Tom Goodman

Personal information
- Full name: Thomas Goodman
- Nationality: Australian
- Born: 24 September 1990 (age 35)
- Relative: Molly Goodman (sister)

Sport
- Sport: Paratriathlon

Medal record
Men's paratriathlon
Representing Australia
Oceania Championships
| Gold medal – first place | 2024 Stockton | PTS2 |

= Tom Goodman =

Australian paratriathlete

Thomas "Tom" Goodman (born 24 September 1990) is an Australian para-triathlete. He competed at the 2024 Paris Paralympics.

==Personal==
Goodman was born on 24 September 1990. His partner Rachael is expecting their first child a fortnight before he races on 1 September 2024. The couple's wedding is planned for October 2024. His sister is Olympic rower Molly Goodman. With his sister, they will create Australian sporting history as the first Australian siblings to qualify for the Olympics and Paralympic Games.

==Paratriathlon==
Prior to triathlon, he represented Australia with the Pararoos in 2008. While living in Alice Springs working for the National Disability Insurance Scheme, he tried triathlon and ended up loving it His first national event was in 2015. He is classified as a PTS2 paratriathlete.

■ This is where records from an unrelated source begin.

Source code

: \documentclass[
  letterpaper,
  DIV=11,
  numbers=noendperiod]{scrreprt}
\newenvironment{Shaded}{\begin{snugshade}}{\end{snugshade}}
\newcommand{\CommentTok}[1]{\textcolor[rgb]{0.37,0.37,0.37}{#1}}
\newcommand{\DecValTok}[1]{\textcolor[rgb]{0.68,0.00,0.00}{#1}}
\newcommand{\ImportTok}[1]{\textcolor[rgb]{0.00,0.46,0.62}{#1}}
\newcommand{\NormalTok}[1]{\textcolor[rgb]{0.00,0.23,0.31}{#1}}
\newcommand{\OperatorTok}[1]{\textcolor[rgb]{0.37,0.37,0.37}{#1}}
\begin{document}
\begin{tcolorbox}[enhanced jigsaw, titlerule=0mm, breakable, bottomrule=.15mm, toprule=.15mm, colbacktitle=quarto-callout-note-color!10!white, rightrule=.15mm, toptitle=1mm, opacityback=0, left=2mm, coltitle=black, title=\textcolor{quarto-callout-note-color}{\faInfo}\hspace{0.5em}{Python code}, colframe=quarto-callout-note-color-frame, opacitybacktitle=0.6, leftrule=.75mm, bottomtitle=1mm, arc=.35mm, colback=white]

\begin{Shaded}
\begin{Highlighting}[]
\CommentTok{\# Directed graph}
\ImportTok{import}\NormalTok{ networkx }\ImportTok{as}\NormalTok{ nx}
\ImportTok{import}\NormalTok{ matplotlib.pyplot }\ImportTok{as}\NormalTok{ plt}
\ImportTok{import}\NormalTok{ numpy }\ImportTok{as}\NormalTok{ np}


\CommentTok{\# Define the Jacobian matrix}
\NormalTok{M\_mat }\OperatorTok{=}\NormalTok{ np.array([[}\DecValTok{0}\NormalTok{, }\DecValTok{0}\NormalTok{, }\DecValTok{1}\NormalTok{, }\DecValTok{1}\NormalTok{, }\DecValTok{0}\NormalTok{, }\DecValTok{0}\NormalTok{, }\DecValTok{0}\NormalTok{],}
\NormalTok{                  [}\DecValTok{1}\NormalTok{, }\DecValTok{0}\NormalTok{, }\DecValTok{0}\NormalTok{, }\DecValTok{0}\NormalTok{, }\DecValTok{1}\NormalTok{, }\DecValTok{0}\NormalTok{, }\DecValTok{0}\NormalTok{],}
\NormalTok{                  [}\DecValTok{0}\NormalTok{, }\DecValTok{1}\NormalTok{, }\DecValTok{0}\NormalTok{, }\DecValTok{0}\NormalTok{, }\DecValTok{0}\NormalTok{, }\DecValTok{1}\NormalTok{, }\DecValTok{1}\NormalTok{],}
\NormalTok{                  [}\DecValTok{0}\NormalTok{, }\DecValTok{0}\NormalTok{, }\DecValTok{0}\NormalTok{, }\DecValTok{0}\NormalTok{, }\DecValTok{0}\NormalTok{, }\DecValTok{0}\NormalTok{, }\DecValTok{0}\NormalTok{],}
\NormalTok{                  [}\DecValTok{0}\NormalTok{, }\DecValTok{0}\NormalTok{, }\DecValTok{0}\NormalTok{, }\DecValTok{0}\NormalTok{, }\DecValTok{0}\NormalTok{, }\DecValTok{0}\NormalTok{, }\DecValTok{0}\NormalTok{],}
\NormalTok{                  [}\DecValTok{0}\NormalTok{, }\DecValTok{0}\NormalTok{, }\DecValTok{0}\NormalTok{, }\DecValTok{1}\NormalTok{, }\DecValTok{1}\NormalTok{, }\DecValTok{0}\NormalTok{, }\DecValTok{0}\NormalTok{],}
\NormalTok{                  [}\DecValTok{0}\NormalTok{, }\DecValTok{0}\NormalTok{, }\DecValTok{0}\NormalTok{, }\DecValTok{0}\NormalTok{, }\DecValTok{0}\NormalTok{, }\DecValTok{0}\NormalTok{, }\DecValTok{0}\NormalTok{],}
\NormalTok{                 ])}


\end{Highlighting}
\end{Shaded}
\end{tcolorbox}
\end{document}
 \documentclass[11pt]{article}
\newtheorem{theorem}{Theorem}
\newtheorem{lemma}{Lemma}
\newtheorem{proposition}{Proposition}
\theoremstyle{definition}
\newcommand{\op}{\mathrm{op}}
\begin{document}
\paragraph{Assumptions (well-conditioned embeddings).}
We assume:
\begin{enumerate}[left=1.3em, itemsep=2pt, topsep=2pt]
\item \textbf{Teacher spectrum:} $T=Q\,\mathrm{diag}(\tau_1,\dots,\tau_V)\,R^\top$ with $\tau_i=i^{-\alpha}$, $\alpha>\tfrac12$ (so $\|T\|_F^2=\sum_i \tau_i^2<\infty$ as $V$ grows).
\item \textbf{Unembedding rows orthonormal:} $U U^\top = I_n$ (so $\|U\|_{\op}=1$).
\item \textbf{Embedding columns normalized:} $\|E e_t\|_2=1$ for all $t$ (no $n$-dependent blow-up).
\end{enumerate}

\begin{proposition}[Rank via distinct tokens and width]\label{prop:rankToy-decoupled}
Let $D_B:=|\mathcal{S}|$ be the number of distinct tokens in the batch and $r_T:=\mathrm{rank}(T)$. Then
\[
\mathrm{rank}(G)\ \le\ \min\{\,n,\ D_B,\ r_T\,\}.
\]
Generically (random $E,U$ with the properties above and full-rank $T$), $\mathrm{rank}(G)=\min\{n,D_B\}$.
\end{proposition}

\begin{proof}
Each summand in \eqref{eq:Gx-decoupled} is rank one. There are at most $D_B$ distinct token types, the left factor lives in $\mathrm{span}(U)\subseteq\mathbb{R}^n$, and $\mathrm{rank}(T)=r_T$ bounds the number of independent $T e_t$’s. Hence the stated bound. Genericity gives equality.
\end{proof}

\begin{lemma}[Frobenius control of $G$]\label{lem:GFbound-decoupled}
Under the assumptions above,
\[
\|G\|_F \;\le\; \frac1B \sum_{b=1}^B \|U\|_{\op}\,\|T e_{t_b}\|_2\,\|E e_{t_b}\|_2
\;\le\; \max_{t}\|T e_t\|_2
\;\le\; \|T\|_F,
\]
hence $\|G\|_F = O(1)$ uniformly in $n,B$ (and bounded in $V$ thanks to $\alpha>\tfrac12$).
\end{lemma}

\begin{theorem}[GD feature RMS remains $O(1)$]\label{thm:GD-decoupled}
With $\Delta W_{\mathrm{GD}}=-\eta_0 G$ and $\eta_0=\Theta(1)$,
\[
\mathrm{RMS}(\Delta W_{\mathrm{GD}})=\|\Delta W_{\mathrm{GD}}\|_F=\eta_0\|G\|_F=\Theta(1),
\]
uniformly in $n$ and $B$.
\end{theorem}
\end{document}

Goodman won his first-ever World Triathlon Para Series medal with bronze at Yokohma in May 2024 in the Men's PTS2. It was his third World Series competition.

In 2024, he was awarded South Australian Triathlon's The Para/Multiclass Athlete of the Year (Male).

He was ranked ninth in the Men's PTS2 going into the 2024 Paris Paralympics where he finished ninth.

At the 2025 World Triathlon Para Championships in Wollongong, he finished eight in the Men's PTS2.